Count based on a field instead of the number of entries

(Guillaume Baudringhien) #1

Hi all,
Thanks in advance for helping me out with that.

My tricky question is how can I do a count on a specific field (let's same 'names') and not on the number of entries ? I'd like to count how many names do I have for a specific timestamp matching with my filters but I have multiple entries with the same name. So the count is actually showing me the number of entries.

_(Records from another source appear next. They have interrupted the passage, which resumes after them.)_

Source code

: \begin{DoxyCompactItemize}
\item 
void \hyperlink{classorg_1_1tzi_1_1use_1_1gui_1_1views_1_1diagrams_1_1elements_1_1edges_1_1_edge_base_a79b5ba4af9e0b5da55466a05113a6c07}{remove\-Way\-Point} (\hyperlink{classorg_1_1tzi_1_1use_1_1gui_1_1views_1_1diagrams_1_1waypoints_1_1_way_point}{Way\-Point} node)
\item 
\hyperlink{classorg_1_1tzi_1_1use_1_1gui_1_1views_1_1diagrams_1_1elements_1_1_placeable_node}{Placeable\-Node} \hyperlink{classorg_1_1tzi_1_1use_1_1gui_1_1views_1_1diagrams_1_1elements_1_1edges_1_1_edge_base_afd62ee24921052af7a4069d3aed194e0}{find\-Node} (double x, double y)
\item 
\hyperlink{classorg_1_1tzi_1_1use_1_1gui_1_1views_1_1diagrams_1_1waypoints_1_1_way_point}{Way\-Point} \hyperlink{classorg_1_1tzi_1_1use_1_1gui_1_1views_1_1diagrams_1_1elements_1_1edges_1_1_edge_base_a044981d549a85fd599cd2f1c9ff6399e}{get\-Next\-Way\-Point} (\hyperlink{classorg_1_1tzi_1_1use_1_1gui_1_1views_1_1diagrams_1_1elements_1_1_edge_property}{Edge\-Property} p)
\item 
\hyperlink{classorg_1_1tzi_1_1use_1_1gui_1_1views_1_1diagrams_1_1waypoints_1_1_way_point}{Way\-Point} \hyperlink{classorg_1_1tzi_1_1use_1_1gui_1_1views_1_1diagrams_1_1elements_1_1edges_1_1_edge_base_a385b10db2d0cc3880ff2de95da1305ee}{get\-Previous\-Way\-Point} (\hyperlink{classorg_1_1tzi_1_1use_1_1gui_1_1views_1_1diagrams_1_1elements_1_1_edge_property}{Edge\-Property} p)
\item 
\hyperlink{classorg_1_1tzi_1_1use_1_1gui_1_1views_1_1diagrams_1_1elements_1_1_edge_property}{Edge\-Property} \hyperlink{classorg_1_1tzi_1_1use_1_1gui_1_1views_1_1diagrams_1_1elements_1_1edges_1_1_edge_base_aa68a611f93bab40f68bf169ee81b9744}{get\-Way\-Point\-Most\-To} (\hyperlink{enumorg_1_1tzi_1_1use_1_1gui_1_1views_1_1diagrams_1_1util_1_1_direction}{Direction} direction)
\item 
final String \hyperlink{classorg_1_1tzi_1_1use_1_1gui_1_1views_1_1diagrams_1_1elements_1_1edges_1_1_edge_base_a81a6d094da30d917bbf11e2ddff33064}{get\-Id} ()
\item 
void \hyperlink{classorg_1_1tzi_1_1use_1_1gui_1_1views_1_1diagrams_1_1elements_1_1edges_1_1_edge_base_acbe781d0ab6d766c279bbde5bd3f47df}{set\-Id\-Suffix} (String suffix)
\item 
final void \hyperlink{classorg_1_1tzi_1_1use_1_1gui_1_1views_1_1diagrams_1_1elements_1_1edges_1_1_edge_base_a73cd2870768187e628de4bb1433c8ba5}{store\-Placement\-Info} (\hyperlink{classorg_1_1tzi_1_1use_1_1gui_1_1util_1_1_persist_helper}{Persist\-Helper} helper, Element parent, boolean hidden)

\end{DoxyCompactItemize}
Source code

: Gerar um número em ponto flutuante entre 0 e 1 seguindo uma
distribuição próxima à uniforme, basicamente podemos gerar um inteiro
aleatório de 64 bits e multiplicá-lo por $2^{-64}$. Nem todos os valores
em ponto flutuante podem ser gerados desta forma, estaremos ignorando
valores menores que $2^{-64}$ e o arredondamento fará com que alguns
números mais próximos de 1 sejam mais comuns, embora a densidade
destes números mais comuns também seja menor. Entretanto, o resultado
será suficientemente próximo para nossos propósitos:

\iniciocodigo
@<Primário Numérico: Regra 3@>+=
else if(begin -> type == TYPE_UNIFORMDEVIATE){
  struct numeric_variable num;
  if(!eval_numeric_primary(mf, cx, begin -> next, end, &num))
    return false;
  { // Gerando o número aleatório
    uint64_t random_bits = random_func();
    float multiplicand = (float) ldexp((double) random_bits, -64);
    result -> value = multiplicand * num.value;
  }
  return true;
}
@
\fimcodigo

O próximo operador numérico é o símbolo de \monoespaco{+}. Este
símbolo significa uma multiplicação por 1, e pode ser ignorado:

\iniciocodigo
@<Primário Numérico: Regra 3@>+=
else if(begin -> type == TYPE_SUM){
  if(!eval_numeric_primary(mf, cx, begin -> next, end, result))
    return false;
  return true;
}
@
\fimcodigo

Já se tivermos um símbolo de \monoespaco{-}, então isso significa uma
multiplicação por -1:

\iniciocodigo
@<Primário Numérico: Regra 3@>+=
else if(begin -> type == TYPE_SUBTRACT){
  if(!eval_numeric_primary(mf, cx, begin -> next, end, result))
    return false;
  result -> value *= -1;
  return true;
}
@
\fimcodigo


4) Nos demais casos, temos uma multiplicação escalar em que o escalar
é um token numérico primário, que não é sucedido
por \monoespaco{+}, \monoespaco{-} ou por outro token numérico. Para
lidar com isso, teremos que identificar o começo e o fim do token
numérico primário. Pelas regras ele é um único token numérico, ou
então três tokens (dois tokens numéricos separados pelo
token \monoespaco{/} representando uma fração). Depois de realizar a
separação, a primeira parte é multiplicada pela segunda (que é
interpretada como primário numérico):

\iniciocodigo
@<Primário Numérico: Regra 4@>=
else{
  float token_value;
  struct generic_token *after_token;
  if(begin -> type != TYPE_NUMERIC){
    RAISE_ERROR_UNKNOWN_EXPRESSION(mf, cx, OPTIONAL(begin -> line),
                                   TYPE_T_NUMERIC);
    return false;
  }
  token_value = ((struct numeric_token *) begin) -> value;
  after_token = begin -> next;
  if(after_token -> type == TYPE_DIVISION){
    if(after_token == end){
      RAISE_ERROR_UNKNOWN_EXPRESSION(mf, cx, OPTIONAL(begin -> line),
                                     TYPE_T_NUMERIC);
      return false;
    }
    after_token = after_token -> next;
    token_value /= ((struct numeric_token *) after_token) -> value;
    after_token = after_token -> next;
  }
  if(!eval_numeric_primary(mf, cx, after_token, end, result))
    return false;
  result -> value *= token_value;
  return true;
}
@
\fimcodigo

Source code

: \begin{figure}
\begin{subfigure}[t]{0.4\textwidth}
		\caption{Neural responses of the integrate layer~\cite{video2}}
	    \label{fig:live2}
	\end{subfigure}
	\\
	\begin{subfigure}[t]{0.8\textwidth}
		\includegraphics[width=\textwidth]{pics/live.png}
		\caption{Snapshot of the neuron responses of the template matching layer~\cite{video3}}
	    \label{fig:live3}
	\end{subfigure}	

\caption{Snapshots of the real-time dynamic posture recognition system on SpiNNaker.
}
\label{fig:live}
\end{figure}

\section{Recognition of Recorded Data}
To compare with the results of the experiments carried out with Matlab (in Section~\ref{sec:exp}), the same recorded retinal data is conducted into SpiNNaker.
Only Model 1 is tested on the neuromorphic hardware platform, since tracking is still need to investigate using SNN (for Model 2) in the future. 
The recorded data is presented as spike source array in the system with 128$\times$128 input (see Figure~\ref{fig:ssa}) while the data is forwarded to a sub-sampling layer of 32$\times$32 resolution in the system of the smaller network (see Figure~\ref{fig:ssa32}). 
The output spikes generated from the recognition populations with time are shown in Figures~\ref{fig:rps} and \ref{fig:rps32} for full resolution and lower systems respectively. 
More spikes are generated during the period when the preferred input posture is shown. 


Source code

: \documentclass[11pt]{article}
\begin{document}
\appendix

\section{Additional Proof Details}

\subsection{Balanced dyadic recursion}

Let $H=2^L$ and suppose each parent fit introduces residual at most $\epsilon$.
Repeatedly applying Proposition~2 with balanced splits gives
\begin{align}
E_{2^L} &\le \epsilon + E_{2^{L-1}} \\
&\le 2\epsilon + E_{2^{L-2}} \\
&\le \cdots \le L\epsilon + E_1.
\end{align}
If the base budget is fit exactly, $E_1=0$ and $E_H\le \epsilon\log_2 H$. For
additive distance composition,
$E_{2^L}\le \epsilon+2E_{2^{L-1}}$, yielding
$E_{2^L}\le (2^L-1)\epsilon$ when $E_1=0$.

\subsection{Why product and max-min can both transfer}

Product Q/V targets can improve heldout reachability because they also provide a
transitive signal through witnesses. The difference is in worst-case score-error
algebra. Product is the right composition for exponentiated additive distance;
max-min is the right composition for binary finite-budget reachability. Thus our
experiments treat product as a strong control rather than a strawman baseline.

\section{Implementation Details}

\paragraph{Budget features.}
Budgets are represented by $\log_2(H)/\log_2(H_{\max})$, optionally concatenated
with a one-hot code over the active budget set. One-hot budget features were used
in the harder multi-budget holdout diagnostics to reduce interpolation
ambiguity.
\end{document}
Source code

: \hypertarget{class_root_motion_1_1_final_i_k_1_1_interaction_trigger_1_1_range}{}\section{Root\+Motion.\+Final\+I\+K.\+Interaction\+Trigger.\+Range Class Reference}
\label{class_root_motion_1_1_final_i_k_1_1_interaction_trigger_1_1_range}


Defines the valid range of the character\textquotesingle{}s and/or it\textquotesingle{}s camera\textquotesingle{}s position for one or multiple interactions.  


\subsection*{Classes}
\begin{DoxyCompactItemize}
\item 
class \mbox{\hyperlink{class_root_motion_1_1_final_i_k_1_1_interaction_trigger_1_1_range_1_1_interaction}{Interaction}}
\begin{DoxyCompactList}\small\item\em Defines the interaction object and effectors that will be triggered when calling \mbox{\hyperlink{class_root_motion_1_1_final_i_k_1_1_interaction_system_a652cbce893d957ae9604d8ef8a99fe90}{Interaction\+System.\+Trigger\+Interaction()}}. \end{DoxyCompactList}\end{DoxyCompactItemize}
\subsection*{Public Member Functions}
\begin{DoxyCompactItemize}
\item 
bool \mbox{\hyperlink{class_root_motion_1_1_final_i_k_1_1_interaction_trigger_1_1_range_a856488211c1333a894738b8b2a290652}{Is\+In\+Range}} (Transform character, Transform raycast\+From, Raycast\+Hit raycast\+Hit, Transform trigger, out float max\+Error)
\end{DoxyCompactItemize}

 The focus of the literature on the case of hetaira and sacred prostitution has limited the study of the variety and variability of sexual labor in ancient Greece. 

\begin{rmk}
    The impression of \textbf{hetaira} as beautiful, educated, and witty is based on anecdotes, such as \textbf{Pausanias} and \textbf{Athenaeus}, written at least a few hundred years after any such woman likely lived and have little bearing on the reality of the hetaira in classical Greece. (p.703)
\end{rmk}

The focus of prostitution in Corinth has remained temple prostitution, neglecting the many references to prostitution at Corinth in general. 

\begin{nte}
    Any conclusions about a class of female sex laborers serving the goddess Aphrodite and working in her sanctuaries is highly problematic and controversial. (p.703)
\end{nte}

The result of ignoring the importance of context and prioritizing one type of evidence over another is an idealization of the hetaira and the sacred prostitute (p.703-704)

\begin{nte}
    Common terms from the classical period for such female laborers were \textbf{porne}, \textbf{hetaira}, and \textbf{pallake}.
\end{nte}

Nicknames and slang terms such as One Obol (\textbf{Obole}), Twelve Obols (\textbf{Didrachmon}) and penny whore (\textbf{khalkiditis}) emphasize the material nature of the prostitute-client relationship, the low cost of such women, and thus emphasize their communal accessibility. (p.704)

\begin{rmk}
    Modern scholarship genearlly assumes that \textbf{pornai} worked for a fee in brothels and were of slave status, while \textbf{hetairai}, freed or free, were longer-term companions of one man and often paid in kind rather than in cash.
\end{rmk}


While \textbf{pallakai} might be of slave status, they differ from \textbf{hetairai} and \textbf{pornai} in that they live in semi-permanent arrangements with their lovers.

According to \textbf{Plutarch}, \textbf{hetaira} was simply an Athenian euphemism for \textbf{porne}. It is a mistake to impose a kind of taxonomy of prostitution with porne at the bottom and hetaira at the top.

For example, with the index below :

{'_id':'1'; 'names':'user1'; 'status':'accepted'}
{'_id':'2'; 'names':'user1'; 'status':'failed'}
{'_id':'3'; 'names':'user2'; 'status':'accepted'}
{'_id':'4'; 'names':'user2'; 'status':'failed'}
{'_id':'5'; 'names':'user1'; 'status':'accepted'}
{'_id':'6'; 'names':'user2'; 'status':'failed'}

A count where status=accepted will give me 3, but if I want the number of user accepted, I need to do a count on 'names' and I'll get 2 (this is a rubbish example by the way)

I hope I'm clear enough
Thanks
Regards
Guillaume

#2

Hmm, maybe something like this where cardinality aggregation (1) will include the number 2 you need?

POST my_index/_search
{
  "aggs": {
    "1": {
      "cardinality": {
        "field": "names.keyword"
      }
    }
  },
  "size": 0,
  "query": {
    "bool": {
      "filter": [
        {
          "bool": {
            "should": [
              {
                "match": {
                  "status": "accepted"
                }
              }
            ],
            "minimum_should_match": 1
          }
        }
      ]
    }
  }
}

Response:

{
  "took" : 0,
  "timed_out" : false,
  "_shards" : {
    "total" : 1,
    "successful" : 1,
    "skipped" : 0,
    "failed" : 0
  },
  "hits" : {
    "total" : {
      "value" : 3,
      "relation" : "eq"
    },
    "max_score" : null,
    "hits" : [ ]
  },
  "aggregations" : {
    "1" : {
      "value" : 2
    }
  }
}
(Guillaume Baudringhien) #3

Hi @azasypkin,
Thanks a lot for your reply, it looks like exactly what I wanted
I added few 'match' more in your query to add different status in my result and it's still fine because they behave like a 'or' => (status=sts1 or status=sts2 or status=sts3) will be in my result.
My last question would be, what solution do I have if I want to apply another filter on another field like a and this time. Something like : "count the records where 'years':'2019' and status=accepted or status=tryagain, etc ..." ?
Any way ?
Thanks again

#4

If you're still learning Elasticsearch queries, I can show how you can figure that out by yourself using Kibana's Inspector :wink:

Best,
Oleg

(Guillaume Baudringhien) #5

:heart_eyes::heart_eyes::heart_eyes:
That's lovely !!
Didn't know this possibility to create such queries

This makes me think about another thing, is it possible to display those results let's say in a vertical bars graph using different queries ?

#6

You can do lots of stuff with bar chart and another visualizations, but it highly depends on your particular use case.

using different queries ?

Not sure what you mean exactly here, but I'd encourage you to just experiment with bucket aggregations, sub-buckets etc. And then if you have more concrete questions open another thread at Discuss so that others can engage as well.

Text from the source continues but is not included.